>>>>>

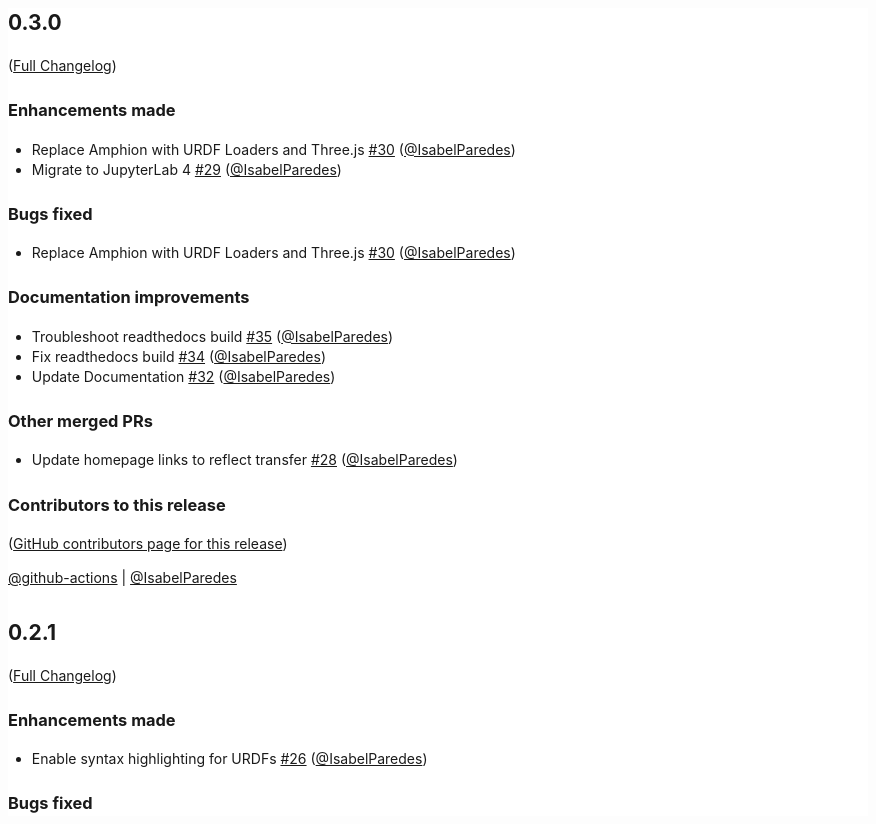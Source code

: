 ## 0.3.0

([Full Changelog](https://github.com/jupyter-robotics/jupyterlab-urdf/compare/v0.2.1...cc8f20317ae5fdbeea9f280270ad4f5d6034639f))

### Enhancements made

- Replace Amphion with URDF Loaders and Three.js [#30](https://github.com/jupyter-robotics/jupyterlab-urdf/pull/30) ([@IsabelParedes](https://github.com/IsabelParedes))
- Migrate to JupyterLab 4 [#29](https://github.com/jupyter-robotics/jupyterlab-urdf/pull/29) ([@IsabelParedes](https://github.com/IsabelParedes))

### Bugs fixed

- Replace Amphion with URDF Loaders and Three.js [#30](https://github.com/jupyter-robotics/jupyterlab-urdf/pull/30) ([@IsabelParedes](https://github.com/IsabelParedes))

### Documentation improvements

- Troubleshoot readthedocs build [#35](https://github.com/jupyter-robotics/jupyterlab-urdf/pull/35) ([@IsabelParedes](https://github.com/IsabelParedes))
- Fix readthedocs build [#34](https://github.com/jupyter-robotics/jupyterlab-urdf/pull/34) ([@IsabelParedes](https://github.com/IsabelParedes))
- Update Documentation [#32](https://github.com/jupyter-robotics/jupyterlab-urdf/pull/32) ([@IsabelParedes](https://github.com/IsabelParedes))

### Other merged PRs

- Update homepage links to reflect transfer [#28](https://github.com/jupyter-robotics/jupyterlab-urdf/pull/28) ([@IsabelParedes](https://github.com/IsabelParedes))

### Contributors to this release

([GitHub contributors page for this release](https://github.com/jupyter-robotics/jupyterlab-urdf/graphs/contributors?from=2022-10-11&to=2023-08-24&type=c))

[@github-actions](https://github.com/search?q=repo%3Ajupyter-robotics%2Fjupyterlab-urdf+involves%3Agithub-actions+updated%3A2022-10-11..2023-08-24&type=Issues) | [@IsabelParedes](https://github.com/search?q=repo%3Ajupyter-robotics%2Fjupyterlab-urdf+involves%3AIsabelParedes+updated%3A2022-10-11..2023-08-24&type=Issues)

## 0.2.1

([Full Changelog](https://github.com/jupyter-robotics/jupyterlab-urdf/compare/v0.2.0...3602f83946e864c522863ffec0ef78a6b8612d24))

### Enhancements made

- Enable syntax highlighting for URDFs [#26](https://github.com/jupyter-robotics/jupyterlab-urdf/pull/26) ([@IsabelParedes](https://github.com/IsabelParedes))

### Bugs fixed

<<<<<

**AIM OF THE EXERCISE:** Of the lines above, retype only those from the line containing "- Update homepage" through the line containing "([GitHub contributors page", including both, exactly.

**ANSWER SECTION:**
- Update homepage links to reflect transfer [#28](https://github.com/jupyter-robotics/jupyterlab-urdf/pull/28) ([@IsabelParedes](https://github.com/IsabelParedes))

### Contributors to this release

([GitHub contributors page for this release](https://github.com/jupyter-robotics/jupyterlab-urdf/graphs/contributors?from=2022-10-11&to=2023-08-24&type=c))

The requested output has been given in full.